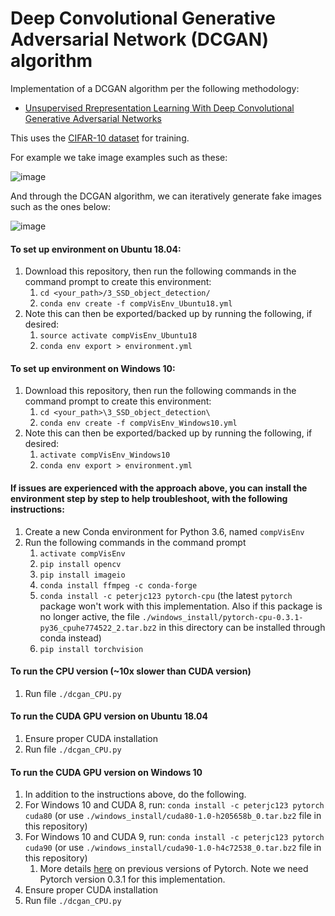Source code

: # Deep Convolutional Generative Adversarial Network (DCGAN) algorithm

Implementation of a DCGAN algorithm per the following methodology:
- [Unsupervised Rrepresentation Learning With Deep Convolutional Generative Adversarial Networks](https://arxiv.org/pdf/1511.06434.pdf)

This uses the [CIFAR-10 dataset](http://www.cs.toronto.edu/~kriz/cifar.html) for training.

For example we take image examples such as these:

![image](https://github.com/vicb1/deep-learning-for-computer-vision/blob/master/3_Deep_Convolutional_GAN/results/real_samples.png?raw=true)


And through the DCGAN algorithm, we can iteratively generate fake images such as the ones below:

![image](https://github.com/vicb1/deep-learning-for-computer-vision/blob/master/3_Deep_Convolutional_GAN/results/fake_samples_epoch_024.png?raw=true)

#### To set up environment on Ubuntu 18.04:
1. Download this repository, then run the following commands in the command prompt to create this environment:
   1. `cd <your_path>/3_SSD_object_detection/`
   1. `conda env create -f compVisEnv_Ubuntu18.yml`
1. Note this can then be exported/backed up by running the following, if desired:
   1. `source activate compVisEnv_Ubuntu18`
   1. `conda env export > environment.yml`

#### To set up environment on Windows 10:
1. Download this repository, then run the following commands in the command prompt to create this environment:
   1. `cd <your_path>\3_SSD_object_detection\`
   1. `conda env create -f compVisEnv_Windows10.yml`
1. Note this can then be exported/backed up by running the following, if desired:
   1. `activate compVisEnv_Windows10`
   1. `conda env export > environment.yml`

#### If issues are experienced with the approach above, you can install the environment step by step to help troubleshoot, with the following instructions:
1. Create a new Conda environment for Python 3.6, named `compVisEnv`
1. Run the following commands in the command prompt
   1. `activate compVisEnv`
   1. `pip install opencv`
   1. `pip install imageio`
   1. `conda install ffmpeg -c conda-forge`
   1. `conda install -c peterjc123 pytorch-cpu` (the latest `pytorch` package won't work with this implementation. Also if this package is no longer active, the file `./windows_install/pytorch-cpu-0.3.1-py36_cpuhe774522_2.tar.bz2` in this directory can be installed through conda instead)
   1. `pip install torchvision`
   
#### To run the CPU version (~10x slower than CUDA version)
1. Run file `./dcgan_CPU.py`

#### To run the CUDA GPU version on Ubuntu 18.04
1. Ensure proper CUDA installation
1. Run file `./dcgan_CPU.py`

#### To run the CUDA GPU version on Windows 10
1. In addition to the instructions above, do the following.
1. For Windows 10 and CUDA 8, run: `conda install -c peterjc123 pytorch cuda80` (or use `./windows_install/cuda80-1.0-h205658b_0.tar.bz2` file in this repository)
1. For Windows 10 and CUDA 9, run: `conda install -c peterjc123 pytorch cuda90` (or use `./windows_install/cuda90-1.0-h4c72538_0.tar.bz2` file in this repository)
   1. More details [here](https://pytorch.org/get-started/previous-versions/) on previous versions of Pytorch.  Note we need Pytorch version 0.3.1 for this implementation.
1. Ensure proper CUDA installation
1. Run file `./dcgan_CPU.py`
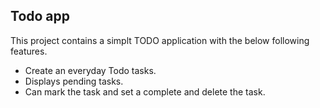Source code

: ## Todo app
This project contains a simplt TODO application with the below following features.
- Create an everyday Todo tasks.
- Displays pending tasks.
- Can mark the task and set a complete and delete the task.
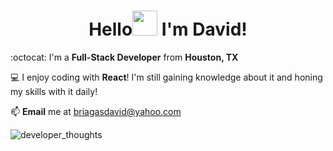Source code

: <h1 align="center">Hello<img src="https://user-images.githubusercontent.com/83102464/138034246-a2c7e6ea-000f-4eee-adef-c3d67b1d37bf.gif" width="40px"> I'm David!</h1>

:octocat: I'm a **Full-Stack Developer** from **Houston, TX** <br/>

:computer: I enjoy coding with **React**! I'm still gaining knowledge about it and honing my skills with it daily!

:mailbox: **Email** me at [briagasdavid@yahoo.com](mailto:briagasdavid@yahoo.com)

![developer_thoughts](https://user-images.githubusercontent.com/83102464/138035967-9dca4c79-b504-4ff3-8a63-bd19305cd7d9.gif)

+ + + + +

_WHAT YOU NEED TO DO:_ Across the whole listing above, report each line that includes "such".

_EXERCISE OUTPUT:_
For example we take image examples such as these:
And through the DCGAN algorithm, we can iteratively generate fake images such as the ones below:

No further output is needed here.